Excerpts from a dataset
= Beginning of Section =
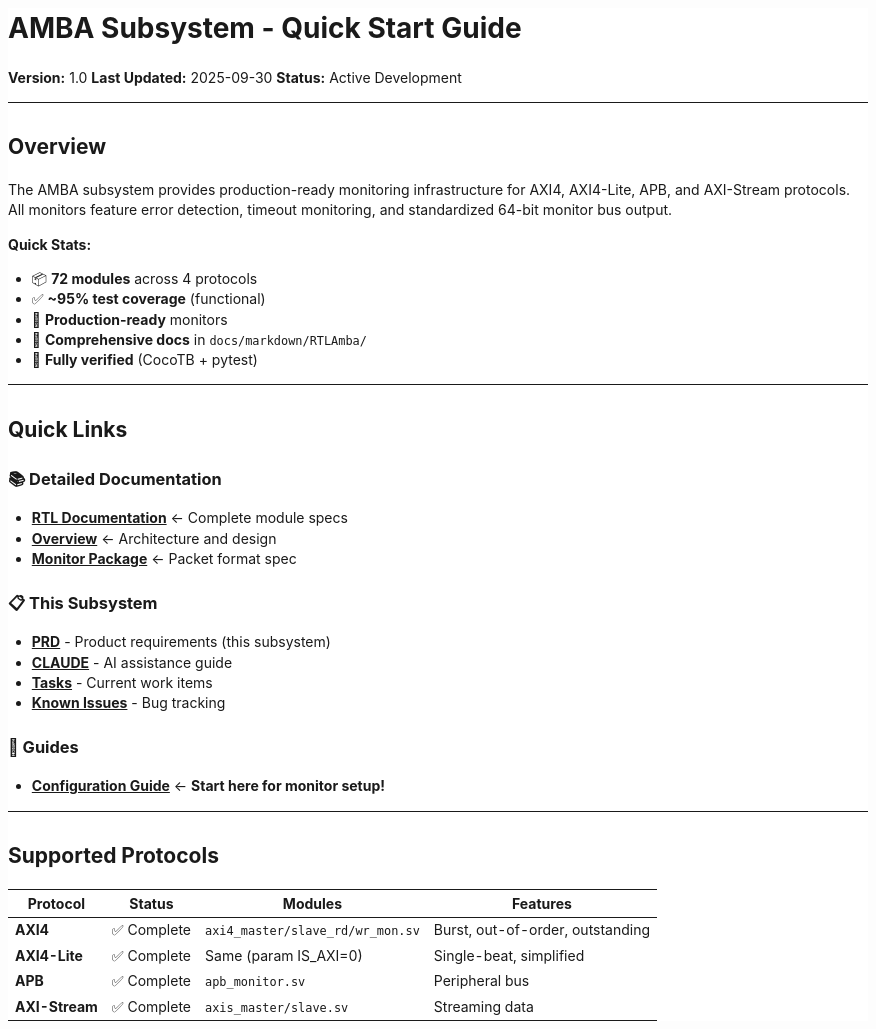 # AMBA Subsystem - Quick Start Guide

**Version:** 1.0
**Last Updated:** 2025-09-30
**Status:** Active Development

---

## Overview

The AMBA subsystem provides production-ready monitoring infrastructure for AXI4, AXI4-Lite, APB, and AXI-Stream protocols. All monitors feature error detection, timeout monitoring, and standardized 64-bit monitor bus output.

**Quick Stats:**
- 📦 **72 modules** across 4 protocols
- ✅ **~95% test coverage** (functional)
- 🔧 **Production-ready** monitors
- 📖 **Comprehensive docs** in `docs/markdown/RTLAmba/`
- 🧪 **Fully verified** (CocoTB + pytest)

---

## Quick Links

### 📚 Detailed Documentation
- **[RTL Documentation](../../docs/markdown/RTLAmba/index.md)** ← Complete module specs
- **[Overview](../../docs/markdown/RTLAmba/overview.md)** ← Architecture and design
- **[Monitor Package](../../docs/markdown/RTLAmba/includes/monitor_package_spec.md)** ← Packet format spec

### 📋 This Subsystem
- **[PRD](PRD.md)** - Product requirements (this subsystem)
- **[CLAUDE](CLAUDE.md)** - AI assistance guide
- **[Tasks](PRD/TASKS.md)** - Current work items
- **[Known Issues](KNOWN_ISSUES/)** - Bug tracking

### 📖 Guides
- **[Configuration Guide](../../docs/AXI_Monitor_Configuration_Guide.md)** ← **Start here for monitor setup!**

---

## Supported Protocols

| Protocol | Status | Modules | Features |
|----------|--------|---------|----------|
| **AXI4** | ✅ Complete | `axi4_master/slave_rd/wr_mon.sv` | Burst, out-of-order, outstanding |
| **AXI4-Lite** | ✅ Complete | Same (param IS_AXI=0) | Single-beat, simplified |
| **APB** | ✅ Complete | `apb_monitor.sv` | Peripheral bus |
| **AXI-Stream** | ✅ Complete | `axis_master/slave.sv` | Streaming data |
= End of Section =
» **Problem**:
Repeat verbatim the lines between the start of the data and the line containing "## Overview", both ends included, omitting all pictures.

» **Answer section**:
 # AMBA Subsystem - Quick Start Guide

**Version:** 1.0
**Last Updated:** 2025-09-30
**Status:** Active Development

---

## Overview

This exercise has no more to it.